In recent years, British Gas has seen a relative decline in fortunes. The British Gas brand lost 750,000 domestic customers in 2017 amid intense competition, contributing to a February 2018 announcement that 4,000 jobs would be cut. In June 2020, Centrica announced that it would fire 5,000 staff, saying that it was necessary "to arrest our decline."

== Strike ==
Later in 2020, Centrica told British Gas engineers that it wanted to change the terms of their contracts and would only accept a short negotiating period, or else it would fire most of the engineers on 1 April 2021 and rehire them on Centrica-dictated contracts. In August 2020, the GMB held a consultative ballot on a potential strike, with 95% of workers voting in favour. In October 2020, Centrica announced that it would no longer negotiate and would proceed with the fire-and-rehire plans if the workers did not accept its terms, which would see engineers forced to work an additional three hours each week, would eliminate higher rates of pay for work hours on weekends and holidays, and would reduce notice for the summer and winter shifts rosters, among other changes. Some workers would lose up to £12,000 annually in pay. The GMB subsequently held a vote among the workers, with 89% voting to reject Centrica's terms. In its December 2020 preliminary results, British Gas reported profits of £80m. Centrica also received £27m from the government's Coronavirus Job Retention Scheme.

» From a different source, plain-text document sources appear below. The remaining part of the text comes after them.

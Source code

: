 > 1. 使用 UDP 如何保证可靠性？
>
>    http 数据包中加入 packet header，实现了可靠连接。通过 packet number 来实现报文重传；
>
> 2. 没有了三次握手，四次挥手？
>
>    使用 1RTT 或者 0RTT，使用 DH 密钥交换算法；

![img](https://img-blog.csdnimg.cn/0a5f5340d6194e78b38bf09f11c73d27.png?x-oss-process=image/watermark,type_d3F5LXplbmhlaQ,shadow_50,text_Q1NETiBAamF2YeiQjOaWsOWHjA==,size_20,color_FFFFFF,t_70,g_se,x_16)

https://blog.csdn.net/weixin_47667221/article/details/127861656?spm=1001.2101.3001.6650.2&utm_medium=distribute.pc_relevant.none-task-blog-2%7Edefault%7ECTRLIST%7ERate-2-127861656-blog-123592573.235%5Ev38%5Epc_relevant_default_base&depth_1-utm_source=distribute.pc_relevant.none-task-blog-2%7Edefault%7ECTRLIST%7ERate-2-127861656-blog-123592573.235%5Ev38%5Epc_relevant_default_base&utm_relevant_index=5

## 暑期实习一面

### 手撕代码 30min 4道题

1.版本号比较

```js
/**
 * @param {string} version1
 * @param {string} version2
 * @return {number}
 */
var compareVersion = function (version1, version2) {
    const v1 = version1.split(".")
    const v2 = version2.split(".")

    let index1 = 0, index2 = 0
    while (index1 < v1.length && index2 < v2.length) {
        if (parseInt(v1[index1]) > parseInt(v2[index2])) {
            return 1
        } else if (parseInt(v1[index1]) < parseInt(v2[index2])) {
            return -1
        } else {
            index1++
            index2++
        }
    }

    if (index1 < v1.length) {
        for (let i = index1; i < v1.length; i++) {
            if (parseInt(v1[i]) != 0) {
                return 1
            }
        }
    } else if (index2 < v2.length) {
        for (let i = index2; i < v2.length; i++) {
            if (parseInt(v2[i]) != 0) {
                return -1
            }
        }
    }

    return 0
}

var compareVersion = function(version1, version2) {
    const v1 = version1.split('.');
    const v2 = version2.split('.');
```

On 7 January, thousands of British Gas workers across the United Kingdom walked off the job, beginning a two-week strike. In late January, Welsh Labour and Cooperative Party MP Stephen Doughty told the House of Commons that Centrica had issued section 188 notices to its staff in July 2020, before negotiations had started, despite Centrica CEO Chris O'Shea's public assurances to the contrary. At the end of January, as Centrica remained committed to its fire-and-rehire plans, the union extended the strike through February.

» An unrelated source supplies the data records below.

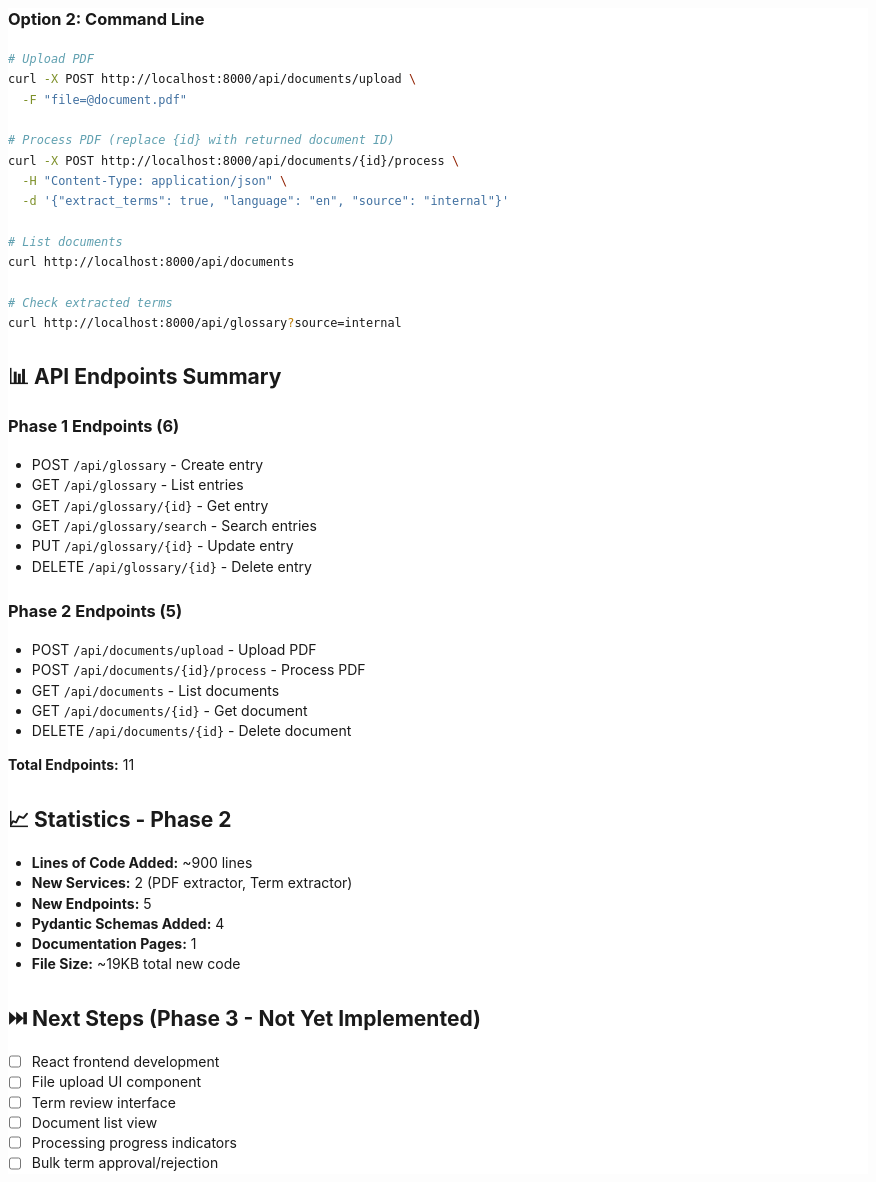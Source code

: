 ### Option 2: Command Line
```bash
# Upload PDF
curl -X POST http://localhost:8000/api/documents/upload \
  -F "file=@document.pdf"

# Process PDF (replace {id} with returned document ID)
curl -X POST http://localhost:8000/api/documents/{id}/process \
  -H "Content-Type: application/json" \
  -d '{"extract_terms": true, "language": "en", "source": "internal"}'

# List documents
curl http://localhost:8000/api/documents

# Check extracted terms
curl http://localhost:8000/api/glossary?source=internal
```

## 📊 API Endpoints Summary

### Phase 1 Endpoints (6)
- POST `/api/glossary` - Create entry
- GET `/api/glossary` - List entries
- GET `/api/glossary/{id}` - Get entry
- GET `/api/glossary/search` - Search entries
- PUT `/api/glossary/{id}` - Update entry
- DELETE `/api/glossary/{id}` - Delete entry

### Phase 2 Endpoints (5)
- POST `/api/documents/upload` - Upload PDF
- POST `/api/documents/{id}/process` - Process PDF
- GET `/api/documents` - List documents
- GET `/api/documents/{id}` - Get document
- DELETE `/api/documents/{id}` - Delete document

**Total Endpoints:** 11

## 📈 Statistics - Phase 2

- **Lines of Code Added:** ~900 lines
- **New Services:** 2 (PDF extractor, Term extractor)
- **New Endpoints:** 5
- **Pydantic Schemas Added:** 4
- **Documentation Pages:** 1
- **File Size:** ~19KB total new code

## ⏭️ Next Steps (Phase 3 - Not Yet Implemented)

- [ ] React frontend development
- [ ] File upload UI component
- [ ] Term review interface
- [ ] Document list view
- [ ] Processing progress indicators
- [ ] Bulk term approval/rejection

In mid-February, the GMB paused the strike temporarily after Centrica offered to re-enter negotiations. That month, however, Centrica announced changes to the salary deductions for industrial action, which one engineer described as:Typically, a month’s payroll in British Gas is paid in the middle of the month and includes overtime accrued from the first few days. But in February the company announced that industrial action taken up to the 8th would be deducted from that month’s pay, instead of March’s paypacket. This put the company in a curious position of deducting strike pay for those taking action on 8 February, but not paying overtime for those who chose to work that day providing emergency cover. Incredibly, some engineers even went into negative pay. Many of us felt this was a new low – an attempt to hit the morale of engineers who had already suffered eight months of sleepless nights over the threat of fire and rehire. The bitterness felt by workers who have given years of their life to this company can’t be overestimated. By the end of February, after 22 days of strike, the union estimated that up to 300,000 planned annual service visits had had to be cancelled. British Gas, however, refused to back down from the fire and rehire plans. The GMB then announced that the strike would continue. In March, a 38 Degrees petition against British Gas' fire-and-rehire policy gathered over 50,000 signatures.

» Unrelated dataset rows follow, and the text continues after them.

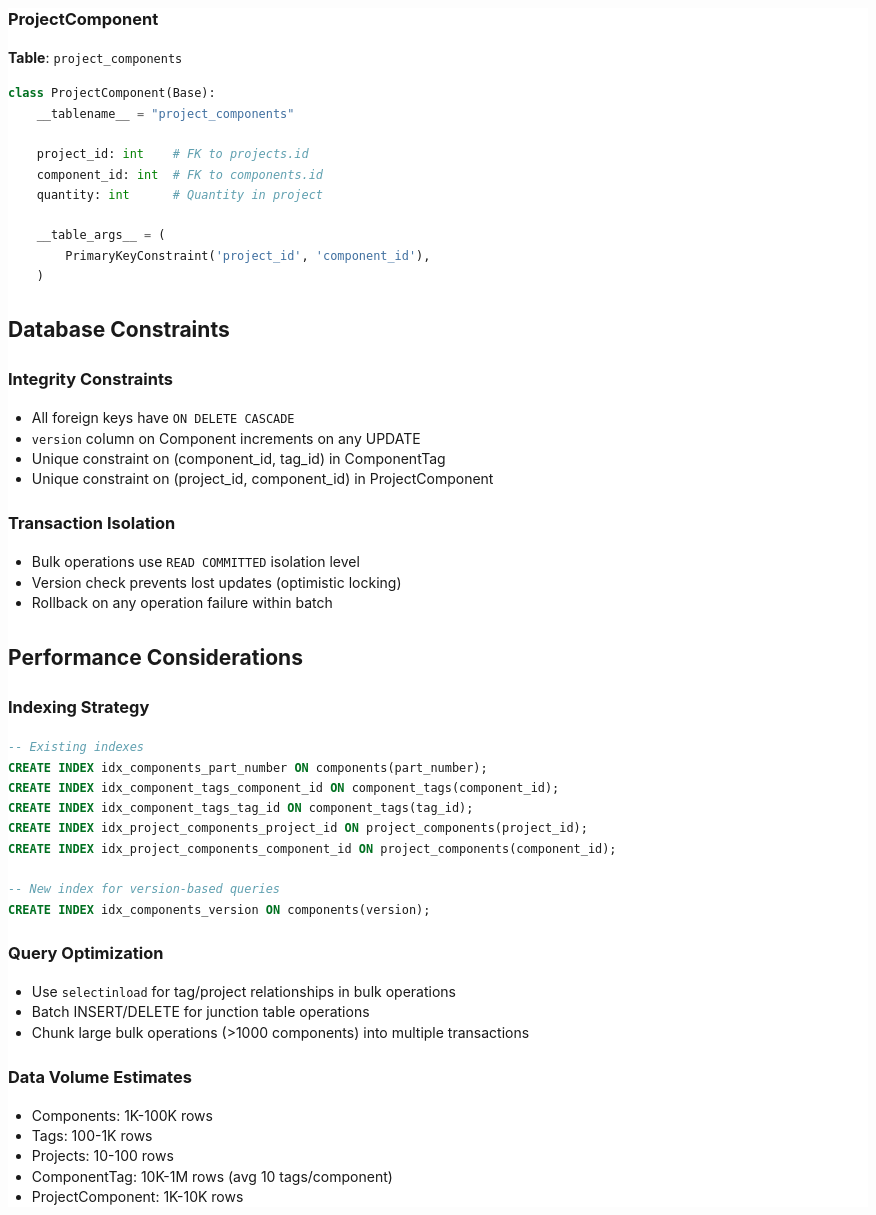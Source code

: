 ### ProjectComponent
**Table**: `project_components`
```python
class ProjectComponent(Base):
    __tablename__ = "project_components"

    project_id: int    # FK to projects.id
    component_id: int  # FK to components.id
    quantity: int      # Quantity in project

    __table_args__ = (
        PrimaryKeyConstraint('project_id', 'component_id'),
    )
```

## Database Constraints

### Integrity Constraints
- All foreign keys have `ON DELETE CASCADE`
- `version` column on Component increments on any UPDATE
- Unique constraint on (component_id, tag_id) in ComponentTag
- Unique constraint on (project_id, component_id) in ProjectComponent

### Transaction Isolation
- Bulk operations use `READ COMMITTED` isolation level
- Version check prevents lost updates (optimistic locking)
- Rollback on any operation failure within batch

## Performance Considerations

### Indexing Strategy
```sql
-- Existing indexes
CREATE INDEX idx_components_part_number ON components(part_number);
CREATE INDEX idx_component_tags_component_id ON component_tags(component_id);
CREATE INDEX idx_component_tags_tag_id ON component_tags(tag_id);
CREATE INDEX idx_project_components_project_id ON project_components(project_id);
CREATE INDEX idx_project_components_component_id ON project_components(component_id);

-- New index for version-based queries
CREATE INDEX idx_components_version ON components(version);
```

### Query Optimization
- Use `selectinload` for tag/project relationships in bulk operations
- Batch INSERT/DELETE for junction table operations
- Chunk large bulk operations (>1000 components) into multiple transactions

### Data Volume Estimates
- Components: 1K-100K rows
- Tags: 100-1K rows
- Projects: 10-100 rows
- ComponentTag: 10K-1M rows (avg 10 tags/component)
- ProjectComponent: 1K-10K rows
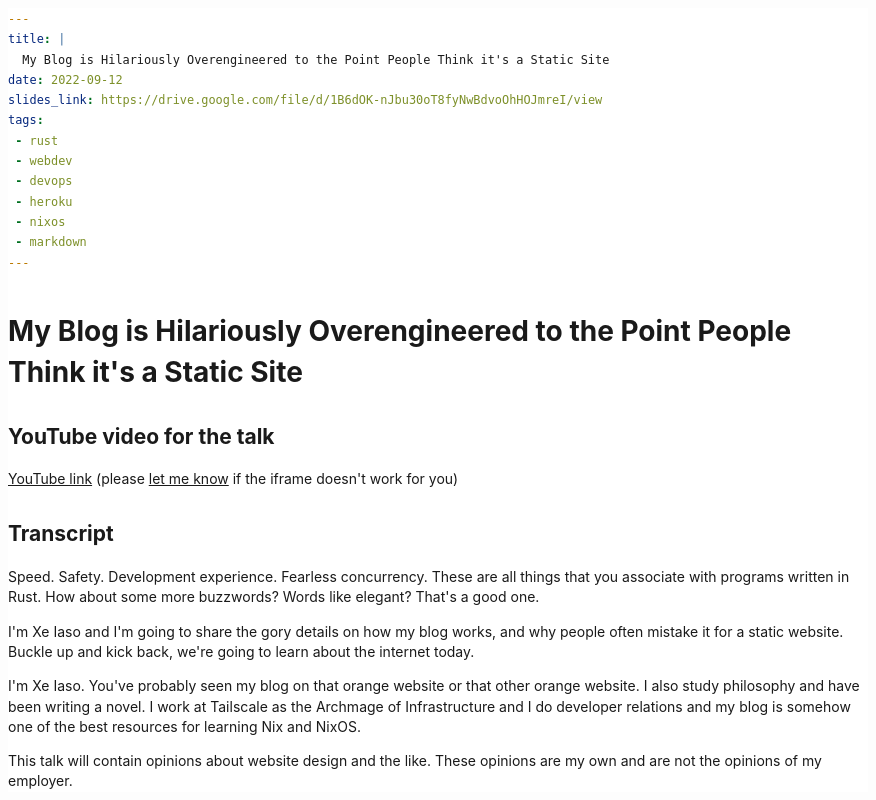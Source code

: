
```yaml
---
title: |
  My Blog is Hilariously Overengineered to the Point People Think it's a Static Site
date: 2022-09-12
slides_link: https://drive.google.com/file/d/1B6dOK-nJbu30oT8fyNwBdvoOhHOJmreI/view
tags:
 - rust
 - webdev
 - devops
 - heroku
 - nixos
 - markdown
---
```


<xeblog-talk-warning></xeblog-talk-warning>

# My Blog is Hilariously Overengineered to the Point People Think it's a Static Site

## YouTube video for the talk

<iframe width="560" height="315" src="https://www.youtube.com/embed/-XX72twf7ZU" title="" frameborder="0" allow="accelerometer; autoplay; clipboard-write; encrypted-media; gyroscope; picture-in-picture" allowfullscreen></iframe>

[YouTube link](https://youtu.be/cVUrScvthqs) (please [let me
know](https://xeiaso.net/contact) if the iframe doesn't work for you)

## Transcript

<xeblog-slide name="my-website/001" essential></xeblog-slide>

Speed. Safety. Development experience. Fearless concurrency. These are all
things that you associate with programs written in Rust. How about some more
buzzwords? Words like elegant? That's a good one.

I'm Xe Iaso and I'm going to share the gory details on how my blog works, and
why people often mistake it for a static website. Buckle up and kick back, we're
going to learn about the internet today.

<xeblog-slide name="my-website/002"></xeblog-slide>

I'm Xe Iaso. You've probably seen my blog on that orange website or that other
orange website. I also study philosophy and have been writing a novel. I work at
Tailscale as the Archmage of Infrastructure and I do developer relations and my
blog is somehow one of the best resources for learning Nix and NixOS.
  
This talk will contain opinions about website design and the like. These
opinions are my own and are not the opinions of my employer.

<xeblog-slide name="my-website/003"></xeblog-slide>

On 16 April, around 500 engineers, 2% of the British Gas workforce, were fired after refusing to replace their contracts with one that included less pay and more hours. The GMB accused British Gas of "the largest mass dismissal in living memory," saying that the pay cuts amounted to 15% in real terms.

On 18 May, the GMB revealed that HM Revenue and Customs had put the fired engineers on the self-assessment tax code, incorrectly added an additional £1,000 to their tax bills. It was also revealed that O'Shea's salary had increased from £675,000 to £775,000 and that he had been awarded £2 million in shares.

In July 2021, the GMB announced that it was calling off the strike, stating that 75% of workers had voted to accept a new pay deal that would limit the number of unsocial hours a worker could be scheduled for and would improve pay for those hours. Later that month, Centrica announced British Gas had more than doubled its profits for the first six months of 2021 compared to 2020, up to £172 million.

== Reactions ==
Journalist Owen Jones stated that the strikers "have succeeded in raising the profile of this grim means of undercutting rights" and that "British Gas was a jewel in the crown of Britain’s privatisation programme of the 1980s and 90s, a nationally respected institution. Today, it is a byword for rip-off services and now a poster boy for tawdry treatment of workers." On 9 May, a Survation poll commissioned by the GMB found that 76% of the British public believed that fire and rehire schemes should be illegal.